Too many buzzwords, too little understanding. With the ubiquity of data and analytics, IT vocabulary is expanding fast, and terms like data marts, data lakes and data warehouses are being used interchangeably. While they are from the same domain, their meaning is quite different when you go about building a data repository. This article focuses on providing a clear understanding of the definitions of data marts, lakes, and warehouses, both from a technical and business perspective.
Let’s start our differentiation with the term all of us are most familiar with, one that has been around for decades: Data Warehouse.
What is a Data Warehouse?
A data warehouse is a central data repository where data is integrated from different enterprise systems, optimized for reporting and made available for business intelligence. The data warehouse is, therefore, the foundation of an organization’s data analysis and reporting needs.
A data warehouse is essentially a collection of databases. Large organizations generally use a multitude of systems, each of which has a database for content storage and management at the back-end. Extract-Transform-Load (ETL) processes are used to extract data from individual databases spread across the enterprise, transform the data to convert it into a single, consistent format for your target data warehouse, and finally load it into the data warehouse.

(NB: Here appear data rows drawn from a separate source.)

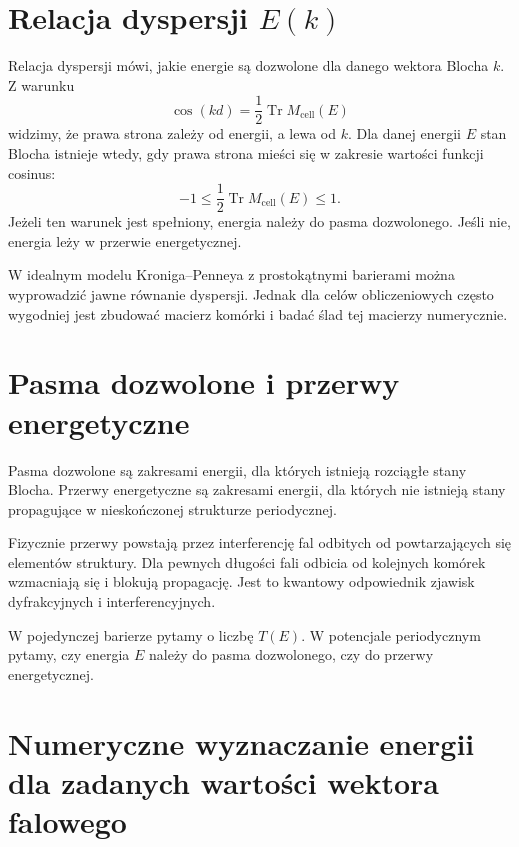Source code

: \section{Relacja dyspersji \texorpdfstring{\(E(k)\)}{E(k)}}

Relacja dyspersji mówi, jakie energie są dozwolone dla danego wektora Blocha \(k\). Z warunku
\begin{equation}
    \cos(kd)=\frac{1}{2}\operatorname{Tr}M_{\mathrm{cell}}(E)
\end{equation}
widzimy, że prawa strona zależy od energii, a lewa od \(k\). Dla danej energii \(E\) stan Blocha istnieje wtedy, gdy prawa strona mieści się w zakresie wartości funkcji cosinus:
\begin{equation}
    -1\leq \frac{1}{2}\operatorname{Tr}M_{\mathrm{cell}}(E)\leq 1.
\end{equation}
Jeżeli ten warunek jest spełniony, energia należy do pasma dozwolonego. Jeśli nie, energia leży w przerwie energetycznej.

W idealnym modelu Kroniga--Penneya z prostokątnymi barierami można wyprowadzić jawne równanie dyspersji. Jednak dla celów obliczeniowych często wygodniej jest zbudować macierz komórki i badać ślad tej macierzy numerycznie.

\section{Pasma dozwolone i przerwy energetyczne}

Pasma dozwolone są zakresami energii, dla których istnieją rozciągłe stany Blocha. Przerwy energetyczne są zakresami energii, dla których nie istnieją stany propagujące w nieskończonej strukturze periodycznej.

Fizycznie przerwy powstają przez interferencję fal odbitych od powtarzających się elementów struktury. Dla pewnych długości fali odbicia od kolejnych komórek wzmacniają się i blokują propagację. Jest to kwantowy odpowiednik zjawisk dyfrakcyjnych i interferencyjnych.

\begin{summarybox}
W pojedynczej barierze pytamy o liczbę \(T(E)\). W potencjale periodycznym pytamy, czy energia \(E\) należy do pasma dozwolonego, czy do przerwy energetycznej.
\end{summarybox}

\section{Numeryczne wyznaczanie energii dla zadanych wartości wektora falowego}

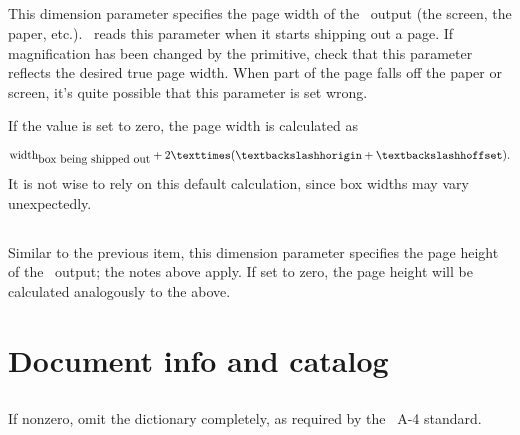 \documentclass{pdftexmanual}
\begin{document}
\subsection{}

This dimension parameter specifies the page width of the \PDF\ output
(the screen, the paper, etc.). \PDFTEX\ reads this parameter when it
starts shipping out a page. If magnification has been changed by the
 primitive, check that this parameter reflects the desired true
page width. When part of the page falls off the paper or screen, it's
quite possible that this parameter is set wrong.

If the value is set to zero, the page width is calculated as

\[
\hbox{\textit{width}}_{\hbox{\scriptsize box being shipped out}}
+ 2 \times (\cs{horigin} + \hbox{\cs{hoffset}}).
\]
It is not wise to rely on this default calculation, since box widths may
vary unexpectedly.

\subsection{}

Similar to the previous item, this dimension parameter specifies the
page height of the \PDF\ output; the notes above apply. If set to zero,
the page height will be calculated analogously to the above.

\section{Document info and catalog}
\label{sec.docinfocatalog}

\subsection{}

If nonzero, omit the  dictionary completely, as required by
the \PDF\ A-4 standard. 

\subsection{}
\end{document}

Data from disparate systems exists together here, enabling analysts to query data anywhere in the enterprise and get the answers they need without having to query bits and pieces across multiple transactional databases and then piece them together manually. This is the business intelligence system from which every reporting and analysis application or system is derived.
|Usage||Primary repository to support operational and performance analytics|
|Time-to-market||Weeks, days, hours – depending on approach|
How Is a Data Warehouse Different from a Data Mart?
It’s not that different actually.
Data marts are a subset of the data warehouse, designed to fulfill the reporting needs of a specific operational department or subject. The data warehouse could then also be called a collection of data marts.
Let’s look at an allusion to understand this concept better. If the data warehouse is a library that contains all possible books that an organization needs, data marts are sections of that library where books about a particular subject are grouped together. Readers who are concerned with only a specific subject can simply go to the relevant library section, or data mart in this case, and get the information they need faster because they won’t have to search through the entire library to find that information.
Data marts are also a core consideration when deciding on your data warehouse design approach. One way to build a data warehouse is to consolidate data on a departmental level, model your data and create individual data marts, and then bring these data marts together to form the enterprise data warehouse. This is a more agile approach to data warehousing, allowing you to focus on specific requirements rather than spending weeks developing a deep understanding of business processes on an enterprise scale and then building an overarching data warehouse to derive individual data marts.
|Usage||Front-line business reporting|
Are Data Lakes a Subset of a Data Warehouse Too?
Data warehouses and data lakes serve completely different purposes. In a data warehouse, we first analyze requirements, map out architecture, identify sources, determine transformation, model data for reporting schemas, and execute the ETL process for moving data, which by this point is optimized for reporting and analysis. In stark contrast, data is “dumped” into a data lake.
Data lakes are designed to maintain all types of data, while data warehouses and marts store structured data. When your organization generates different types of data on a massive scale, and you know that data needs to be analyzed to derive strategic insights but aren’t yet sure how, using a data lake may be the preferred approach. Data lakes can store text, images, weblogs, social network activity, or any other non-traditional data source, without needing data to be cleaned or converted first. Traditional databases neither support these non-traditional data types, nor are they built to enable querying on very large datasets.
So, if data isn’t cleaned and converted or otherwise optimized for reporting in data lakes, how do you use them for business intelligence?
That’s where data scientists come in, using advanced predictive modeling and statistical analysis tools to make sense of large data sets and identify patterns. That’s a whole different discipline in itself.
|Usage||Advanced predictive analytics|
|Data growth||Very high|
Which Option is Better?
As with everything, the answer depends on how you want to make data available to business users. If you don’t need a consolidated repository and just want to open up a specific subject area in your organization for reporting, an independent data mart would make sense.
If, on the other hand, you need reporting capabilities that encompass all your enterprise systems, go with a data warehouse. You could also create a number of independent data marts as the need arises throughout your organization and then bring them all together later on to create your data warehouse in stages. However, if your organization is generating too many types of data in immense volumes and you need a way to maintain all of that data for eventual analysis, a data lake would be a good option.
Data lakes vs. data warehouses is an age-old debate, and proponents of data lakes generally argue that data warehouse design doesn’t permit change easily and requires intensive resources in terms of development cost and time. Modern data warehouse automation platforms are changing that, allowing data modeling with agility and new data marts to be created in minutes.